Triggers use relationships to serve a variety of purposes. To avoid launching duplicate jobs, queries for launching bioinformatics tasks check for existing job request nodes before requesting a job (a). Provenance relationships are used to query that an unaligned BAM object has been generated for each sequencing group, before launching GATK variant calling. The query finds all the unaligned BAMs belonging to unique read groups and compares that number to a property stored in the delivery manifest/checksum node, to ensure that all groups are accounted for (b).

In the case where we store data indefinitely on the cloud, storage represents our biggest cost. And as the intermediate objects generated during variant calling often exceed 300 GB in size, we implemented a function to delete these objects after variant calling. Before initiating this process, the trigger query starts from the genome node and traverses functional domain relationships to determine that all essential genomic data types (Cram, gVCF, FastQC, Flagstat, Vcfstats) have been generated (c). In this way, different relationship patterns increased the connectedness of our data and improved our ability to automatically make functional decisions about how to process them.

Creating job nodes

Each bioinformatics task is initiated by a different function, whose single purpose is to launch that task. Trellis configures the jobs and relies on separate task/workflow managers to handle running them (i.e. provisioning virtual machines, running the bioinformatics application(s), transferring input/output objects). The function takes the inputs specified from the database query results, transforms them into a job configuration, and submits them to the task manager (Fig. 1, step 9). We used the Docker-based Dsub task manager to run QC jobs and Cromwell to run the germline variant-calling pipeline. We chose Cromwell for the latter, because the $5 GATK pipeline that we used for variant calling was already defined in Cromwell’s native Workflow Definition Language (WDL) and the pipeline had already been optimized to run on Google Cloud using Cromwell.

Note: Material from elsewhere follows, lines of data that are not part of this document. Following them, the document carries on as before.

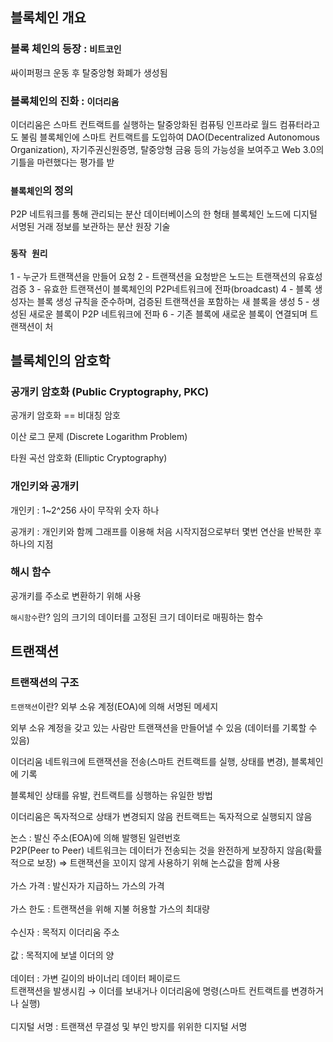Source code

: ## 블록체인 개요

### 블록 체인의 등장 : `비트코인`

싸이퍼펑크 운동 후 탈중앙형 화폐가 생성됨

### 블록체인의 진화 : `이더리움`

이더리움은 스마트 컨트랙트를 실행하는 탈중앙화된 컴퓨팅 인프라로 월드 컴퓨터라고도 불림
블록체인에 스마트 컨트랙트를 도입하여 DAO(Decentralized Autonomous Organization), 자기주권신원증명, 탈중앙형 금융 등의 가능성을 보여주고 Web 3.0의 기틀을 마련했다는 평가를 받

### **`블록체인`의 정의**

P2P 네트워크를 통해 관리되는 분산 데이터베이스의 한 형태
블록체인 노드에 디지털 서명된 거래 정보를 보관하는 분산 원장 기술

### **`동작 원리`**

1 - 누군가 트랜잭션을 만들어 요청
2 - 트랜잭션을 요청받은 노드는 트랜잭션의 유효성 검증
3 -  유효한 트랜잭션이 블록체인의 P2P네트워크에 전파(broadcast)
4 - 블록 생성자는 블록 생성 규칙을 준수하며, 검증된 트랜잭션을 포함하는 새 블록을 생성
5 - 생성된 새로운 블록이 P2P 네트워크에 전파
6 - 기존 블록에 새로운 블록이 연결되며 트랜잭션이 처

## 블록체인의 암호학

### 공개키 암호화 (Public Cryptography, PKC)

공개키 암호화 == 비대칭 암호

이산 로그 문제 (Discrete Logarithm Problem)

타원 곡선 암호화 (Elliptic Cryptography)


### 개인키와 공개키

개인키 : 1~2^256 사이 무작위 숫자 하나

공개키 : 개인키와 함께 그래프를 이용해 처음 시작지점으로부터 몇번 연산을 반복한 후 하나의 지점

### 해시 함수

공개키를 주소로 변환하기 위해 사용

`해시함수`란? 임의 크기의 데이터를 고정된 크기 데이터로 매핑하는 함수


## 트랜잭션

### 트랜잭션의 구조

`트랜잭션`이란? 외부 소유 계정(EOA)에 의해 서명된 메세지

외부 소유 계정을 갖고 있는 사람만 트랜잭션을 만들어낼 수 있음 (데이터를 기록할 수 있음)

이더리움 네트워크에 트랜잭션을 전송(스마트 컨트랙트를 실행, 상태를 변경), 블록체인에 기록

블록체인 상태를 유발, 컨트랙트를 싱행하는 유일한 방법

이더리움은 독자적으로 상태가 변경되지 않음
컨트랙트는 독자적으로 실행되지 않음

논스 : 발신 주소(EOA)에 의해 발행된 일련번호 <br>
P2P(Peer to Peer) 네트워크는 데이터가 전송되는 것을 완전하게 보장하지 않음(확률적으로 보장)
 ⇒ 트랜잭션을 꼬이지 않게 사용하기 위해 논스값을 함께 사용
 <br> <br>
가스 가격 : 발신자가 지급하느 가스의 가격 <br> <br>
가스 한도 : 트랜잭션을 위해 지불 허용할 가스의 최대량 <br> <br>
수신자 : 목적지 이더리움 주소 <br> <br>
값 : 목적지에 보낼 이더의 양 <br> <br>
데이터 : 가변 길이의 바이너리 데이터 페이로드 <br> 
트랜잭션을 발생시킴 → 이더를 보내거나 이더리움에 명령(스마트 컨트랙트를 변경하거나 실행) <br> <br>
디지털 서명 : 트랜잭션 무결성 및 부인 방지를 위위한 디지털 서명 <br>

Once a job has been submitted, the launcher sends the configuration data to the create-job-node function so that it can be added as a node in the database database (Fig. 1, step 10). Job nodes include all the information necessary to replicate them, such as the Docker image11, computing environment configuration, input path(s), and command used to run the job. These metadata are translated into node properties and incorporated into a node creation query that is sent to the db-query function to be processed (Fig. 1, step 11). Once the job node has been added to the database, it will activate triggers to relate the node to the object nodes that were used as inputs. Similarly, as outputs are generated from the job, they will be linked to the job node via provenance relationships.